The deviance (-2*log likelihood ratio) between the restricted model and
the full model (under the null hypothesis) should be chi-squared
distributed with df = number of dimensions that were “fixed”!

As you can imagine, there are a lot of pairwise comparisons that could be generated, even in this simple example. For instance, there are 15 pairwise comparisons that could be produced from even this simple example. What about more complex models? Clearly this can get a bit unwieldy!

In addition, not all models we wish to compare will necessarily be nested. For example, consider the model selection exercise we were performing in lab- comparing the M-M fit to the Ricker fit. Since these models aren’t nested, there is not clearly a “reduced” and a “full” model and we can’t perform a LRT.
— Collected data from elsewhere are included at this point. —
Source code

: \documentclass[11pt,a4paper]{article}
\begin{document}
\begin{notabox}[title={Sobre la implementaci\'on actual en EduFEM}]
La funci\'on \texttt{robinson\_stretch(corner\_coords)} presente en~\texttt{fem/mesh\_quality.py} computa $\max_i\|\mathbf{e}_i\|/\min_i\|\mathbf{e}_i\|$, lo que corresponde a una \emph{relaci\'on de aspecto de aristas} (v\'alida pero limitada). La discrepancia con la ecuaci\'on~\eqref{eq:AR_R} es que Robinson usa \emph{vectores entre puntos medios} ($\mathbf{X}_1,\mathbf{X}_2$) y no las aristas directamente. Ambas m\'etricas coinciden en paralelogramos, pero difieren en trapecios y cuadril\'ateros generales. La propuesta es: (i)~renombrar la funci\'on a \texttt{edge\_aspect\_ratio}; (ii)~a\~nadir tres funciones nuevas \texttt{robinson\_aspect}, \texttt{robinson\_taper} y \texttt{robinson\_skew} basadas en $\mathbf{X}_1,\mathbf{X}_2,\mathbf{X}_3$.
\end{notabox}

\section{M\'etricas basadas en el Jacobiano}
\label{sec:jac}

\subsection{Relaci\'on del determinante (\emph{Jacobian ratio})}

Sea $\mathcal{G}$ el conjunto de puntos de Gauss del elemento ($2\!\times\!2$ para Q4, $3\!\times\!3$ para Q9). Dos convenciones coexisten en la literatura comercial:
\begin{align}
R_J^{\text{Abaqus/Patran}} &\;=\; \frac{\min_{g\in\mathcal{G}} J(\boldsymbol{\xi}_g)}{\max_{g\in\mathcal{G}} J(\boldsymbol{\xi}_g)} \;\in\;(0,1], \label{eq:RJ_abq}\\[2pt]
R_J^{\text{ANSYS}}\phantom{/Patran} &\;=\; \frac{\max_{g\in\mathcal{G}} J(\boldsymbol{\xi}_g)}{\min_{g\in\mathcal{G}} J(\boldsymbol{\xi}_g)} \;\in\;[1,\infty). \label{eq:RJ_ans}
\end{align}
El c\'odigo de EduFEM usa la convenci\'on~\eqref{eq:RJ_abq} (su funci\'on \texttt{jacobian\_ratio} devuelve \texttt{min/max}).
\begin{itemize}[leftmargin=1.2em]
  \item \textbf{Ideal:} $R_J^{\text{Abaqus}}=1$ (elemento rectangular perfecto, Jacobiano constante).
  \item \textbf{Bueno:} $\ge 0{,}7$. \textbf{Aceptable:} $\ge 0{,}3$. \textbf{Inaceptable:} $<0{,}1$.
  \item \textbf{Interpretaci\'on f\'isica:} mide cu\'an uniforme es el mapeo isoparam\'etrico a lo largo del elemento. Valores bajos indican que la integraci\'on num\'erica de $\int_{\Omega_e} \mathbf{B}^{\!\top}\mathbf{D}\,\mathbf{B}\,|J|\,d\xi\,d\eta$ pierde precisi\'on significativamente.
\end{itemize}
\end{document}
Information-theoretic metrics for model comparison, like Akaike’s
Information Criterion (AIC), provide a way to get around the issues with
LRT. These metrics allow us to make tables for comparing multiple models
simultaneously. However, these metrics *have no strict frequentist
interpretation*.

Metrics like AIC represent (theoretically) the distance between some
particular model and the “perfect” or “true” model (which fits the data
perfectly). Information-theoretic metrics are composed of a
negative-log-likelihood component (e.g., -2Ln(L), in which lower values
mean better fit) and a *parsimony penalty term* (for which lower
values mean more parsimony). For AIC, the likelihood component is (\(-2*logL\)) and the penalty term is twice
the number of parameters (\(2*k\)). The
models with the lowest values of the information criterion are considere
the best model (marrying good fit and parsimony)

AIC is computed using the following equation:

\(AIC = -2 \cdot log\cal L + 2k\)

AIC is the most commonly used information criterion.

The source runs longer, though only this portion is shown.